▶ [WORK ITEM]
Copy out word for word the line with "Jupyter Notebooks exist" and the lines that follow it in the listing below, up to the final one.

============

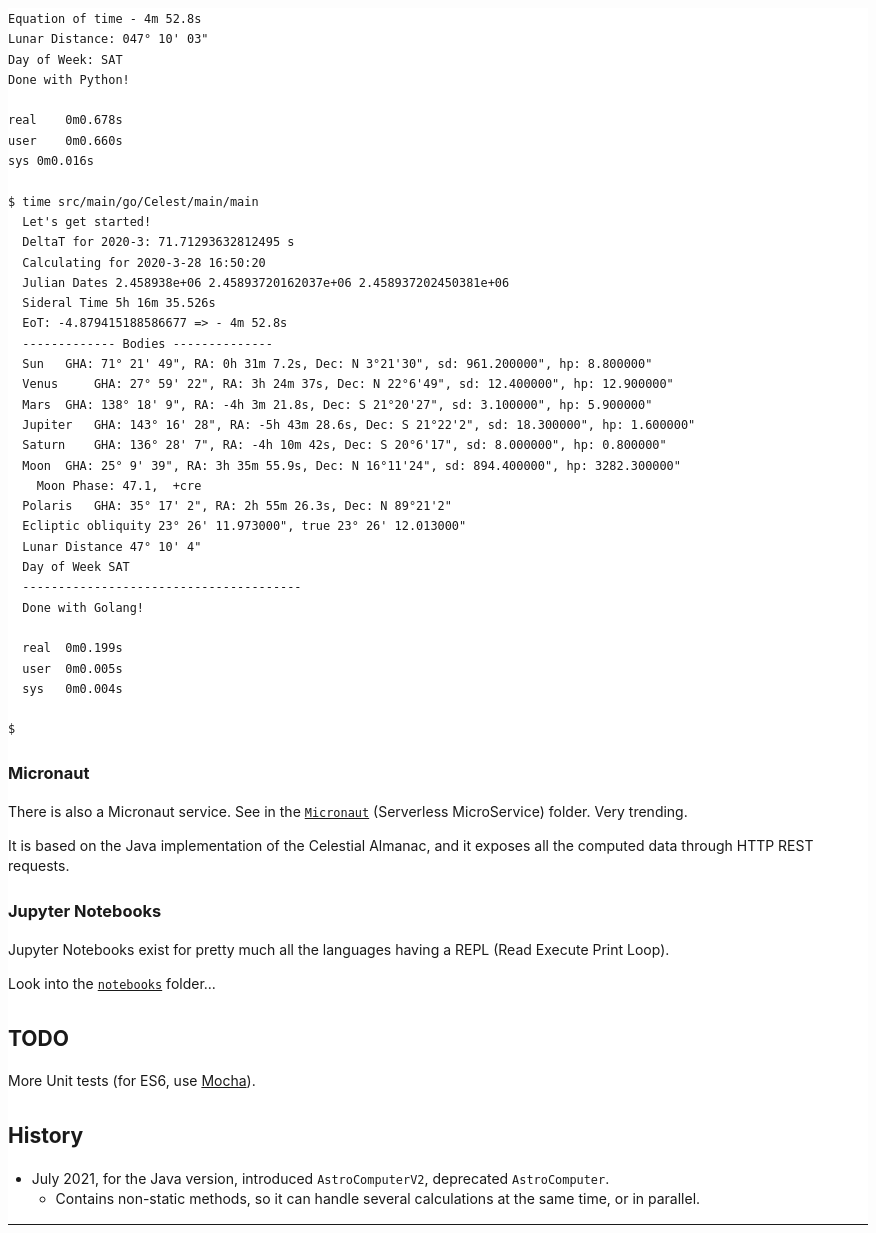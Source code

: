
 ```
Equation of time - 4m 52.8s 
Lunar Distance: 047° 10' 03"
Day of Week: SAT
Done with Python!

real	0m0.678s
user	0m0.660s
sys	0m0.016s

$ time src/main/go/Celest/main/main 
  Let's get started!
  DeltaT for 2020-3: 71.71293632812495 s
  Calculating for 2020-3-28 16:50:20
  Julian Dates 2.458938e+06 2.45893720162037e+06 2.458937202450381e+06
  Sideral Time 5h 16m 35.526s
  EoT: -4.879415188586677 => - 4m 52.8s
  ------------- Bodies --------------
  Sun 	GHA: 71° 21' 49", RA: 0h 31m 7.2s, Dec: N 3°21'30", sd: 961.200000", hp: 8.800000"
  Venus 	GHA: 27° 59' 22", RA: 3h 24m 37s, Dec: N 22°6'49", sd: 12.400000", hp: 12.900000"
  Mars 	GHA: 138° 18' 9", RA: -4h 3m 21.8s, Dec: S 21°20'27", sd: 3.100000", hp: 5.900000"
  Jupiter 	GHA: 143° 16' 28", RA: -5h 43m 28.6s, Dec: S 21°22'2", sd: 18.300000", hp: 1.600000"
  Saturn 	GHA: 136° 28' 7", RA: -4h 10m 42s, Dec: S 20°6'17", sd: 8.000000", hp: 0.800000"
  Moon 	GHA: 25° 9' 39", RA: 3h 35m 55.9s, Dec: N 16°11'24", sd: 894.400000", hp: 3282.300000"
  	Moon Phase: 47.1,  +cre
  Polaris	GHA: 35° 17' 2", RA: 2h 55m 26.3s, Dec: N 89°21'2"
  Ecliptic obliquity 23° 26' 11.973000", true 23° 26' 12.013000"
  Lunar Distance 47° 10' 4"
  Day of Week SAT
  ---------------------------------------
  Done with Golang!
  
  real	0m0.199s
  user	0m0.005s
  sys	0m0.004s

$
```

### Micronaut
There is also a Micronaut service.
See in the [`Micronaut`](./Micronaut/README.md) (Serverless MicroService) folder.
Very trending.

It is based on the Java implementation of the Celestial Almanac, and
it exposes all the computed data through HTTP REST requests.


### Jupyter Notebooks
Jupyter Notebooks exist for pretty much all the languages having a REPL (Read Execute Print Loop).  

Look into the [`notebooks`](./notebooks) folder...

## TODO
More Unit tests (for ES6, use [Mocha](https://mochajs.org/)).

## History
- July 2021, for the Java version, introduced `AstroComputerV2`, deprecated `AstroComputer`.
  - Contains non-static methods, so it can handle several calculations at the same time, or in parallel.


---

============

▶ [WRITTEN SOLUTION]
Jupyter Notebooks exist for pretty much all the languages having a REPL (Read Execute Print Loop).  

Look into the [`notebooks`](./notebooks) folder...

## TODO
More Unit tests (for ES6, use [Mocha](https://mochajs.org/)).

## History
- July 2021, for the Java version, introduced `AstroComputerV2`, deprecated `AstroComputer`.
  - Contains non-static methods, so it can handle several calculations at the same time, or in parallel.


---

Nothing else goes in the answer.